Supreme Court to hear all 3 Trump subpoena challenges linked to personal finances
Oral arguments are scheduled for March.
The U.S. Supreme Court has agreed to hear appeals from President Donald Trump in three separate cases seeking access to his personal financial records, including tax returns, personal checks and credit card transactions.
Three congressional committees and a New York prosecutor each issued subpoenas for the records, after which Trump challenged those requests in federal courts. He lost in every instance.
"We are pleased that the Supreme Court has taken up these three cases of significant constitutional issues," said Jay Sekulow, an attorney for Trump. "We look forward to presenting written and oral arguments."
The committees have sought the information as part of an effort to inform the drafting of federal ethics and anti-corruption laws involving the president.
The Manhattan District Attorney seeks many of the same records as part of a criminal probe into possible violations of state financial laws.

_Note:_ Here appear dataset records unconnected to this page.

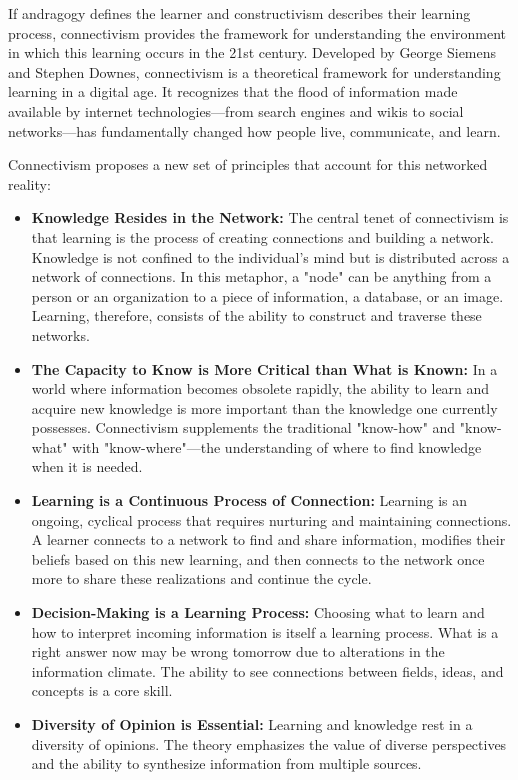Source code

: \documentclass{article}
\begin{document}
If andragogy defines the learner and constructivism describes their learning process, connectivism provides the framework for understanding the environment in which this learning occurs in the 21st century. Developed by George Siemens and Stephen Downes, connectivism is a theoretical framework for understanding learning in a digital age.\cite{18, 19, 20} It recognizes that the flood of information made available by internet technologies—from search engines and wikis to social networks—has fundamentally changed how people live, communicate, and learn.\cite{18, 21}

Connectivism proposes a new set of principles that account for this networked reality:
\begin{itemize}
    \item \textbf{Knowledge Resides in the Network:} The central tenet of connectivism is that learning is the process of creating connections and building a network.\cite{18, 20} Knowledge is not confined to the individual's mind but is distributed across a network of connections.\cite{18, 19} In this metaphor, a "node" can be anything from a person or an organization to a piece of information, a database, or an image.\cite{18, 19} Learning, therefore, consists of the ability to construct and traverse these networks.\cite{18}
    \item \textbf{The Capacity to Know is More Critical than What is Known:} In a world where information becomes obsolete rapidly, the ability to learn and acquire new knowledge is more important than the knowledge one currently possesses.\cite{22, 23} Connectivism supplements the traditional "know-how" and "know-what" with "know-where"—the understanding of where to find knowledge when it is needed.\cite{18}
    \item \textbf{Learning is a Continuous Process of Connection:} Learning is an ongoing, cyclical process that requires nurturing and maintaining connections.\cite{22, 23} A learner connects to a network to find and share information, modifies their beliefs based on this new learning, and then connects to the network once more to share these realizations and continue the cycle.\cite{23}
    \item \textbf{Decision-Making is a Learning Process:} Choosing what to learn and how to interpret incoming information is itself a learning process. What is a right answer now may be wrong tomorrow due to alterations in the information climate.\cite{18, 22} The ability to see connections between fields, ideas, and concepts is a core skill.\cite{19, 22}
    \item \textbf{Diversity of Opinion is Essential:} Learning and knowledge rest in a diversity of opinions.\cite{19, 20, 22} The theory emphasizes the value of diverse perspectives and the ability to synthesize information from multiple sources.\cite{22}
\end{itemize}
\end{document}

The Constitution grants Congress the broad authority to issue subpoenas to gather information for legitimate legislative purposes and other oversight. The president’s attorneys have said he has absolute immunity from criminal investigation while in office.

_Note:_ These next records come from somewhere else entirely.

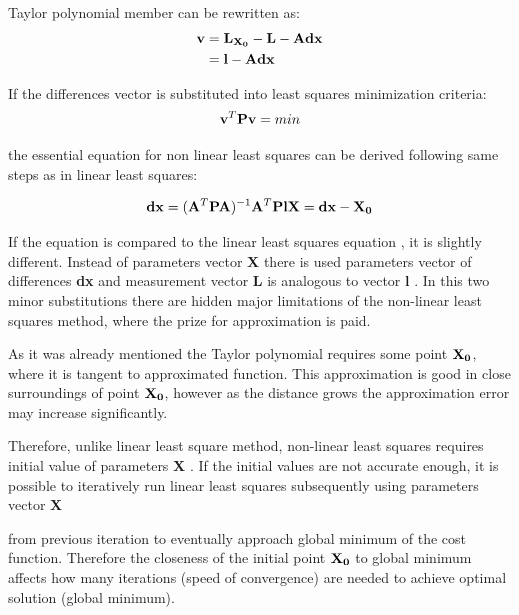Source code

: \documentclass[a4paper,12pt]{report}
\newcommand{\ematr}[1]{
{\bf #1}
}
\newcommand{\evect}[1]{
{\bf #1}
}
\begin{document}
Taylor polynomial member can be rewritten as:
\begin{equation}
\begin{split}
\evect{v} &=  \evect{L_{X_{0}}} - \evect{L} - \ematr{A}\evect{dx} \\
          &= \evect{l} - \ematr{A}\evect{dx}
\end{split}
\end{equation}

If the differences vector is substituted into least squares minimization criteria:
\begin{equation}
\label{eq:min_cond}
\evect{v}^{T}  \ematr{P} \evect{v} = min
\end{equation}

the essential equation for non linear least squares can be derived 
following same steps as in linear least squares:

\begin{equation}
\label{eq:non_least_sq}
\evect{dx} = (\ematr{A}^{T} \ematr{P} \ematr{A})^{-1} \ematr{A}^{T} \ematr{P} \ematr{l}
\evect{X} =  {\evect{dx} -  \evect{X_{0}}}
\label{eq:least_sq}
\end{equation}

If the equation is compared to the linear least squares equation \label{eq:least_sq},
 it is slightly different. Instead of parameters vector \evect{X} there is used 
parameters vector of differences \evect{dx} and measurement vector \evect{L} is analogous to vector \evect{l}. In this two minor 
substitutions there are hidden major limitations of the non-linear least squares method, 
where the prize for approximation is paid. 

As it was already mentioned the Taylor polynomial requires some point $\evect{X_{0}}$, where it is tangent to 
approximated function.
This approximation is good in close surroundings of point $\evect{X_{0}}$, however as the distance 
grows the approximation error may increase significantly.

Therefore, unlike linear least square method, non-linear least squares requires initial 
value of parameters \evect{X}. If the initial values are not accurate 
enough, it is possible to iteratively run linear least squares subsequently using parameters vector \evect{X}
from previous iteration to eventually approach global minimum of the cost function. 
Therefore the closeness of the initial point $\evect{X_{0}}$ to global minimum affects how many iterations (speed of convergence)
are needed to achieve optimal solution (global minimum).
\end{document}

The justices announced the decision to review the cases on Friday in a single-page order without a detailed explanation. It takes at least four votes from the justices for the court to consider a case.
Cases involving presidential power "are cases that historically the Court has taken, even when there hasn’t been a circuit split," Paul Clement, who was solicitor general during the George W. Bush administration, predicted in recent public remarks.
Legal scholars have cautioned that the decision to hear the cases does not necessarily suggest the justices will side with the president.
"They’re probably pretty happy with the lower court reasoning in the cases," said Neal Katyal, who was solicitor general during Barack Obama's administration.
Katyal is expecting the court likely will order Trump to comply with the subpoenas. Clement suggested he shares that view.
"I think if you look at the Court’s precedents, you know, the president’s argument is a tough one," he said. "Maybe 'an uphill one' would be the right way to describe it."
Oral arguments are scheduled for March, the court said, setting the stage for a decision by the end of June.
If lower court decisions are upheld in any of the cases, Trump likely would have to turn over at least some of his financial records just a few months before voters cast ballots in the 2020 presidential election.
Trump is the only modern American president to have not released detailed tax return information to the public.
Ahead of the March hearing, the justices on Friday also extended a stay of a lower court order mandating Trump's compliance with the subpoenas until the case is decided.